Segment Start: INPUT FOR THIS TASK
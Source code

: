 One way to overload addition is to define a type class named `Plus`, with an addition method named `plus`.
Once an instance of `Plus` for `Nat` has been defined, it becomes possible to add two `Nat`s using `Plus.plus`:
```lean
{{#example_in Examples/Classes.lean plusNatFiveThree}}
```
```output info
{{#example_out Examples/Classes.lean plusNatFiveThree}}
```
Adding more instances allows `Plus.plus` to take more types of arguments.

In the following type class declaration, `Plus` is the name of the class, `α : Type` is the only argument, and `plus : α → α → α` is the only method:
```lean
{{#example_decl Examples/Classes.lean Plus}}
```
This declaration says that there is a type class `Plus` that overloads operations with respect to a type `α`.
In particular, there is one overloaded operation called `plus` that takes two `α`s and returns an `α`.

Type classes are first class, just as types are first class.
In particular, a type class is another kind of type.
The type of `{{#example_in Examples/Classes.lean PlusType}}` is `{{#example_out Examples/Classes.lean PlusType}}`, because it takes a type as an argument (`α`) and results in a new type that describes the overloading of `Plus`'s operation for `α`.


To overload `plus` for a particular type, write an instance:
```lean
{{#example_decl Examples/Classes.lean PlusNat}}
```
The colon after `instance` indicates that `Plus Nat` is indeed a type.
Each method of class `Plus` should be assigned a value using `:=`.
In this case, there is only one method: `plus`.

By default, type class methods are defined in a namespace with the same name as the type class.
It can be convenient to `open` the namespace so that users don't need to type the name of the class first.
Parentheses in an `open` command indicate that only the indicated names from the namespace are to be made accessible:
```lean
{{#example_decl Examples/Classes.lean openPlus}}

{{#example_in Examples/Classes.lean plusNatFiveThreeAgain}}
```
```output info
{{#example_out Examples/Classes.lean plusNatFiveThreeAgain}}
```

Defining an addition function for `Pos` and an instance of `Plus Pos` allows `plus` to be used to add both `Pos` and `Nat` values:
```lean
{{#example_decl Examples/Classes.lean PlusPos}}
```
Segment End: INPUT FOR THIS TASK
> **AIM OF THE EXERCISE**
From the material above, copy exactly the lines between the line holding "Adding more instances" and the line holding "The type of", inclusive, and only those.

> **SOLUTION**
Adding more instances allows `Plus.plus` to take more types of arguments.

In the following type class declaration, `Plus` is the name of the class, `α : Type` is the only argument, and `plus : α → α → α` is the only method:
```lean
{{#example_decl Examples/Classes.lean Plus}}
```
This declaration says that there is a type class `Plus` that overloads operations with respect to a type `α`.
In particular, there is one overloaded operation called `plus` that takes two `α`s and returns an `α`.

Type classes are first class, just as types are first class.
In particular, a type class is another kind of type.
The type of `{{#example_in Examples/Classes.lean PlusType}}` is `{{#example_out Examples/Classes.lean PlusType}}`, because it takes a type as an argument (`α`) and results in a new type that describes the overloading of `Plus`'s operation for `α`.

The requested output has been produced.